(ACTION ITEM):
Among the lines below, copy exactly those from the one with "Longest Day |" through the one with "Slash Years |", counting both ends.

BEGIN GIVEN DATA

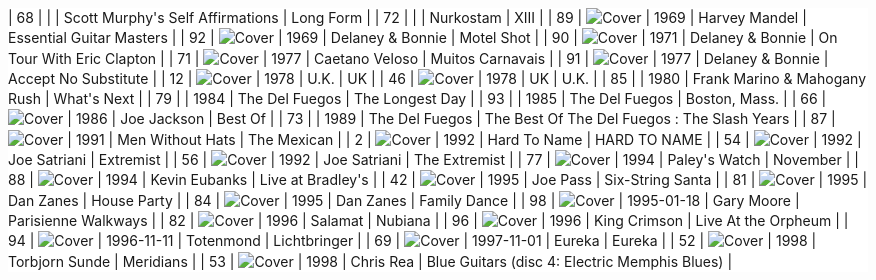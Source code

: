 | 68 |  |  | Scott Murphy&#39;s Self Affirmations | Long Form |
| 72 |  |  | Nurkostam | XIII |
| 89 | ![Cover](https://i.discogs.com/KUKUAkLDIvGt6Rblh_TgGKFhUvsrgxKD8XpACM__EyY/rs:fit/g:sm/q:40/h:150/w:150/czM6Ly9kaXNjb2dz/LWRhdGFiYXNlLWlt/YWdlcy9SLTExNTA0/MDktMTQ1NDQ1Mzk1/Ny03NzE4LmpwZWc.jpeg) | 1969 | Harvey Mandel | Essential Guitar Masters |
| 92 | ![Cover](https://i.discogs.com/zWoBBXbISrm1qGyQWwz2Sseb4Nhcd_TbeFGhuZz5vRE/rs:fit/g:sm/q:40/h:150/w:150/czM6Ly9kaXNjb2dz/LWRhdGFiYXNlLWlt/YWdlcy9SLTMyOTAz/ODEtMTMyNDIwNDU4/Mi5qcGVn.jpeg) | 1969 | Delaney &amp; Bonnie | Motel Shot |
| 90 | ![Cover](https://i.discogs.com/IlDmLm1YRrnLptYjIt-V6RC0HcpgC-YzQ4MFBYUooSQ/rs:fit/g:sm/q:40/h:150/w:150/czM6Ly9kaXNjb2dz/LWRhdGFiYXNlLWlt/YWdlcy9SLTI0MTI2/NjctMTI4MjY2MzM4/Ni5qcGVn.jpeg) | 1971 | Delaney &amp; Bonnie | On Tour With Eric Clapton |
| 71 | ![Cover](https://lastfm.freetls.fastly.net/i/u/34s/e0b366043267088b9ef162bfc6e57d9b.png) | 1977 | Caetano Veloso | Muitos Carnavais |
| 91 | ![Cover](https://i.discogs.com/FmA8xhZlu5wBsz_XXr_h-1_dACwBhQzWFk9dyUy9X0E/rs:fit/g:sm/q:40/h:150/w:150/czM6Ly9kaXNjb2dz/LWRhdGFiYXNlLWlt/YWdlcy9SLTI1NDc5/ODMtMTQxNjk2MzE3/My03ODg3LmpwZWc.jpeg) | 1977 | Delaney &amp; Bonnie | Accept No Substitute |
| 12 | ![Cover](https://i.discogs.com/W0g1Nbijac1zncC9NZiy_r3sA3NQZqWJ74hjBOQYAfQ/rs:fit/g:sm/q:40/h:150/w:150/czM6Ly9kaXNjb2dz/LWRhdGFiYXNlLWlt/YWdlcy9SLTcwMzEw/Mi0xMzQ3MzU5NDMx/LTI3MDUuanBlZw.jpeg) | 1978 | U.K. | UK |
| 46 | ![Cover](https://i.discogs.com/Lrf1eFmZEX4HpFy1T122LvZ6H2dzwhZSPXApnSGL-mE/rs:fit/g:sm/q:40/h:150/w:150/czM6Ly9kaXNjb2dz/LWRhdGFiYXNlLWlt/YWdlcy9SLTE3NDQ1/OTMtMTUyODA4NzY4/MS0zMTc3LmpwZWc.jpeg) | 1978 | UK | U.K. |
| 85 |  | 1980 | Frank Marino &amp; Mahogany Rush | What&#39;s Next |
| 79 |  | 1984 | The Del Fuegos | The Longest Day |
| 93 |  | 1985 | The Del Fuegos | Boston, Mass. |
| 66 | ![Cover](https://i.discogs.com/BR9Lu5xARF0iqKR5rT-Mc4TKojV5LcjoIgQUir_ejjg/rs:fit/g:sm/q:40/h:150/w:150/czM6Ly9kaXNjb2dz/LWRhdGFiYXNlLWlt/YWdlcy9SLTE2OTI0/NDAtMTQyNzU1MTE2/MC04OTY0LmpwZWc.jpeg) | 1986 | Joe Jackson | Best Of |
| 73 |  | 1989 | The Del Fuegos | The Best Of The Del Fuegos : The Slash Years |
| 87 | ![Cover](https://i.discogs.com/6jCflm-TKERsVE4IOjuQjeWCIFIY-FoKtDM_uP1PBR0/rs:fit/g:sm/q:40/h:150/w:150/czM6Ly9kaXNjb2dz/LWRhdGFiYXNlLWlt/YWdlcy9SLTc2MzAw/Ny0xMTU2NDQwMDgy/LmpwZWc.jpeg) | 1991 | Men Without Hats | The Mexican |
| 2 | ![Cover](https://lastfm.freetls.fastly.net/i/u/34s/1d787f9d6698db5408488e3f391bb899.png) | 1992 | Hard To Name | HARD TO NAME |
| 54 | ![Cover](https://i.discogs.com/hlgyVBIMFwkExhc6XGB8krnxnKXipLETl-7wNHwsm7I/rs:fit/g:sm/q:40/h:150/w:150/czM6Ly9kaXNjb2dz/LWRhdGFiYXNlLWlt/YWdlcy9SLTQ2NDgz/MC0xNDMwNTE3MzA4/LTY0MTQuanBlZw.jpeg) | 1992 | Joe Satriani | Extremist |
| 56 | ![Cover](https://i.discogs.com/hlgyVBIMFwkExhc6XGB8krnxnKXipLETl-7wNHwsm7I/rs:fit/g:sm/q:40/h:150/w:150/czM6Ly9kaXNjb2dz/LWRhdGFiYXNlLWlt/YWdlcy9SLTQ2NDgz/MC0xNDMwNTE3MzA4/LTY0MTQuanBlZw.jpeg) | 1992 | Joe Satriani | The Extremist |
| 77 | ![Cover](https://i.discogs.com/1PMD7ksiRe7z28bnNsIvO397AZGSctbPY1T-SYavJ9Q/rs:fit/g:sm/q:40/h:150/w:150/czM6Ly9kaXNjb2dz/LWRhdGFiYXNlLWlt/YWdlcy9SLTQxOTUy/ODAtMTM1ODE5Nzg2/Ni05NDgxLmpwZWc.jpeg) | 1994 | Paley&#39;s Watch | November |
| 88 | ![Cover](https://i.discogs.com/JQBjJRmWpj6WyQVo0QEftLdJN2fQjv7j55YxOy9XKKI/rs:fit/g:sm/q:40/h:150/w:150/czM6Ly9kaXNjb2dz/LWRhdGFiYXNlLWlt/YWdlcy9SLTcyNzQ1/ODAtMTY1MzAzODQ5/NS0xNTY4LmpwZWc.jpeg) | 1994 | Kevin Eubanks | Live at Bradley&#39;s |
| 42 | ![Cover](https://i.discogs.com/nTHdIePviS_vYCSOfYMjWBh7ie7cdqw3rWbonM7YHPc/rs:fit/g:sm/q:40/h:150/w:150/czM6Ly9kaXNjb2dz/LWRhdGFiYXNlLWlt/YWdlcy9SLTU5MjIx/NjMtMTQ3ODg2NDcy/NC02NjcxLmpwZWc.jpeg) | 1995 | Joe Pass | Six-String Santa |
| 81 | ![Cover](https://i.discogs.com/1ide_23CQmq5ZI3ZBn_mYg3SGVxDj3te3vbXtGsV1-I/rs:fit/g:sm/q:40/h:150/w:150/czM6Ly9kaXNjb2dz/LWRhdGFiYXNlLWlt/YWdlcy9SLTI2MjI2/MDAyLTE2Nzc2MDUw/MjMtODYwOC5qcGVn.jpeg) | 1995 | Dan Zanes | House Party |
| 84 | ![Cover](https://i.discogs.com/1ide_23CQmq5ZI3ZBn_mYg3SGVxDj3te3vbXtGsV1-I/rs:fit/g:sm/q:40/h:150/w:150/czM6Ly9kaXNjb2dz/LWRhdGFiYXNlLWlt/YWdlcy9SLTI2MjI2/MDAyLTE2Nzc2MDUw/MjMtODYwOC5qcGVn.jpeg) | 1995 | Dan Zanes | Family Dance |
| 98 | ![Cover](https://i.discogs.com/cilXhdPKHu0QIaKWDQjaJVyzoYpfdP39TSkZHN9ua8s/rs:fit/g:sm/q:40/h:150/w:150/czM6Ly9kaXNjb2dz/LWRhdGFiYXNlLWlt/YWdlcy9SLTI1ODcz/ODYtMTMzNjg0MjYx/MC04Mjg2LmpwZWc.jpeg) | 1995-01-18 | Gary Moore | Parisienne Walkways |
| 82 | ![Cover](https://i.discogs.com/EBLAcTBY_u7XOevncbVMmk_JnP2HQPmX7UNOeKyle2c/rs:fit/g:sm/q:40/h:150/w:150/czM6Ly9kaXNjb2dz/LWRhdGFiYXNlLWlt/YWdlcy9SLTE5NjAw/MDktMTQ2NDI2MjY2/MS05NDg1LmpwZWc.jpeg) | 1996 | Salamat | Nubiana |
| 96 | ![Cover](https://i.discogs.com/TWUqtJy36-IR2FLz59XDU6p7SRLgjIrIwhNBvGuDxIk/rs:fit/g:sm/q:40/h:150/w:150/czM6Ly9kaXNjb2dz/LWRhdGFiYXNlLWlt/YWdlcy9SLTEyNDQ3/OTQtMTIwMzc5NDY4/MC5qcGVn.jpeg) | 1996 | King Crimson | Live At the Orpheum |
| 94 | ![Cover](https://i.discogs.com/rFvVY-KvRhhfN_NqTZxCMPeSYgB5WrKPPODqlyz5Ndc/rs:fit/g:sm/q:40/h:150/w:150/czM6Ly9kaXNjb2dz/LWRhdGFiYXNlLWlt/YWdlcy9SLTQ1MjYw/Mi0xNTA3NDY1NDg5/LTM4ODUuanBlZw.jpeg) | 1996-11-11 | Totenmond | Lichtbringer |
| 69 | ![Cover](https://i.discogs.com/28g9lq4tnQyxFbJ5MaZyTGmHuwSwr8o-CdOGsgnNWW4/rs:fit/g:sm/q:40/h:150/w:150/czM6Ly9kaXNjb2dz/LWRhdGFiYXNlLWlt/YWdlcy9SLTEyNjY5/NzEtMTIwNDk5NDA5/OC5qcGVn.jpeg) | 1997-11-01 | Eureka | Eureka |
| 52 | ![Cover](https://i.discogs.com/Cjln4kvQS3f3iAonpZSjIamsFhUGCw7ZuvLkFXDUzD8/rs:fit/g:sm/q:40/h:150/w:150/czM6Ly9kaXNjb2dz/LWRhdGFiYXNlLWlt/YWdlcy9SLTMzNjk1/NzQtMTMyNzY4NDYx/OS5qcGVn.jpeg) | 1998 | Torbjorn Sunde | Meridians |
| 53 | ![Cover](https://i.discogs.com/6G0nYpVppUUJtXSYpjnBfkkVefqFJ6NV2hZjFJQElSo/rs:fit/g:sm/q:40/h:150/w:150/czM6Ly9kaXNjb2dz/LWRhdGFiYXNlLWlt/YWdlcy9SLTQ0MTIz/ODYtMTU0MzA2MTUw/Mi04NzgyLmpwZWc.jpeg) | 1998 | Chris Rea | Blue Guitars (disc 4: Electric Memphis Blues) |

END GIVEN DATA

(RESULT):
| 79 |  | 1984 | The Del Fuegos | The Longest Day |
| 93 |  | 1985 | The Del Fuegos | Boston, Mass. |
| 66 | ![Cover](https://i.discogs.com/BR9Lu5xARF0iqKR5rT-Mc4TKojV5LcjoIgQUir_ejjg/rs:fit/g:sm/q:40/h:150/w:150/czM6Ly9kaXNjb2dz/LWRhdGFiYXNlLWlt/YWdlcy9SLTE2OTI0/NDAtMTQyNzU1MTE2/MC04OTY0LmpwZWc.jpeg) | 1986 | Joe Jackson | Best Of |
| 73 |  | 1989 | The Del Fuegos | The Best Of The Del Fuegos : The Slash Years |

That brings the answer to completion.